Other reviewers of the film have referenced the 1986 film, The Mosquito Coast, based on the book of the same name by Paul Theroux. There is an underlying discomfort during Captain Fantastic, that maybe Ben (Viggo Mortensen) is a crazy zealot who is forcing his family to live a nightmare and that his actions eventually led to the death of his wife. So many of the historical efforts to find a utopia in the jungle have ended in the dystopian way described by Theroux.

Having weighed the pros and cons of taking children out of society, to live a nature based life, I have opted for a middle road. We live on a quarter acre, in a town of 5000 people and I commute an hour into work in the city. We have the space for chickens, fruit trees and a large vegetable garden and live only 30 minutes from a National Park. Our children go to school, but are encouraged at home to read widely and debate the fundamental ideas of our society, with no religious dogma or family political allegiances forced on them.

I still feel that we, as a race, have lost touch with our humanity when we drive to work in a car, sit in an air-conditioned cubicle and spend our days glued to screens of various sizes. Unfortunately, in the current economy, there is no way to provide food, shelter, and the means to fit in with the rest of society without working a city job. I followed with great interest the journey of athatcher85 on his YouTube channel Planting Freedom. If you want to hear the heart wrenching cry of humanity to return to a healthy existence, watch this video. What he has achieved over the past 4 years is incredible, but ultimately demands a lot of sacrifice for a family.
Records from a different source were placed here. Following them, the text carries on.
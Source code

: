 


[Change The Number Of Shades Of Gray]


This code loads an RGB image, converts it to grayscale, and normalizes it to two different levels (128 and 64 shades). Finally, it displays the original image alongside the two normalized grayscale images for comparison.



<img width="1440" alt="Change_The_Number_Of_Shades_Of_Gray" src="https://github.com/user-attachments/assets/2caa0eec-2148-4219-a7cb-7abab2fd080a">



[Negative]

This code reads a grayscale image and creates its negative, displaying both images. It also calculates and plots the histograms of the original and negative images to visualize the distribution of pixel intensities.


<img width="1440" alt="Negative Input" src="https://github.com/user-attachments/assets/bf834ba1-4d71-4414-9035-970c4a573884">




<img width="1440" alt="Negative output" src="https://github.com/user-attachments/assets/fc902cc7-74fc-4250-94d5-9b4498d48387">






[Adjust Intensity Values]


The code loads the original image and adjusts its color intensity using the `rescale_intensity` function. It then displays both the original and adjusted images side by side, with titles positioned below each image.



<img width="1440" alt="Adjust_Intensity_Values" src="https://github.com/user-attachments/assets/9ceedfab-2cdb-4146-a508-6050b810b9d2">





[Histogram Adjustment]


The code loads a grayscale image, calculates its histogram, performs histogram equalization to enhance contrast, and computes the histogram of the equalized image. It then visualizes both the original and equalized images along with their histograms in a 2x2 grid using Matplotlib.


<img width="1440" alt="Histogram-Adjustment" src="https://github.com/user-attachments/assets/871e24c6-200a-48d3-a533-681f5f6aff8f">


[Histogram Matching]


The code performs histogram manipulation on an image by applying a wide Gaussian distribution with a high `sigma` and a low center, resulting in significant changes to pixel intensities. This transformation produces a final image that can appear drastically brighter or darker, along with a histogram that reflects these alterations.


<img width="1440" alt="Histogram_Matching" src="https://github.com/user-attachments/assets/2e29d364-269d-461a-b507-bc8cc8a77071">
In summary, I enjoyed watching most of the film, but the knowledge that I came with meant that I saw much of the plot as contrived, and many of the real issues around living off-grid, were not accurately represented. I think the scenes where Ben brings his wild children to visit his sisters typical ‘white American’ family perfectly showed how unready the mainstream viewers are to tackle the real implications of the issues raised in the film.